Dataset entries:
+-------+
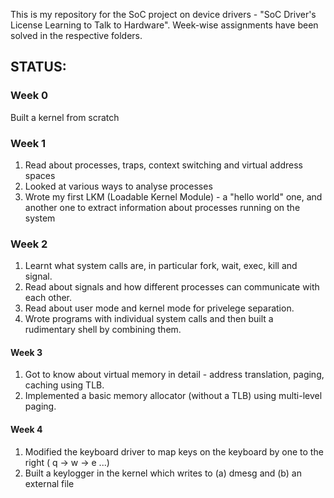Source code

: This is my repository for the SoC project on device drivers - "SoC Driver's License Learning to Talk to Hardware". Week-wise assignments have been solved in the respective folders.

## STATUS:  
### Week 0 <br>
Built a kernel from scratch <br>
### Week 1 <br>
1. Read about processes, traps, context switching and virtual address spaces<br>
2. Looked at various ways to analyse processes <br>
3. Wrote my first LKM (Loadable Kernel Module) - a "hello world" one, and another one to extract information about processes running on the system <br>
### Week 2 <br>
1. Learnt what system calls are, in particular fork, wait, exec, kill and signal. 
2. Read about signals and how different processes can communicate with each other. 
3. Read about user mode and kernel mode for privelege separation. 
4. Wrote programs with individual system calls and then built a rudimentary shell by combining them. <br>
#### Week 3 <br>
1. Got to know about virtual memory in detail - address translation, paging, caching using TLB. <br>
2. Implemented a basic memory allocator (without a TLB) using multi-level paging. <br>
#### Week 4 <br>
1. Modified the keyboard driver to map keys on the keyboard by one to the right ( q -> w -> e ...) <br>
2. Built a keylogger in the kernel which writes to (a) dmesg and (b) an external file <br>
+-------+
Work request → Give back, exactly as written, the stretch from the line with "### Week 2 <br>" through the line with "1. Modified the", and no other lines from the records above.

Result of the exercise →
### Week 2 <br>
1. Learnt what system calls are, in particular fork, wait, exec, kill and signal. 
2. Read about signals and how different processes can communicate with each other. 
3. Read about user mode and kernel mode for privelege separation. 
4. Wrote programs with individual system calls and then built a rudimentary shell by combining them. <br>
#### Week 3 <br>
1. Got to know about virtual memory in detail - address translation, paging, caching using TLB. <br>
2. Implemented a basic memory allocator (without a TLB) using multi-level paging. <br>
#### Week 4 <br>
1. Modified the keyboard driver to map keys on the keyboard by one to the right ( q -> w -> e ...) <br>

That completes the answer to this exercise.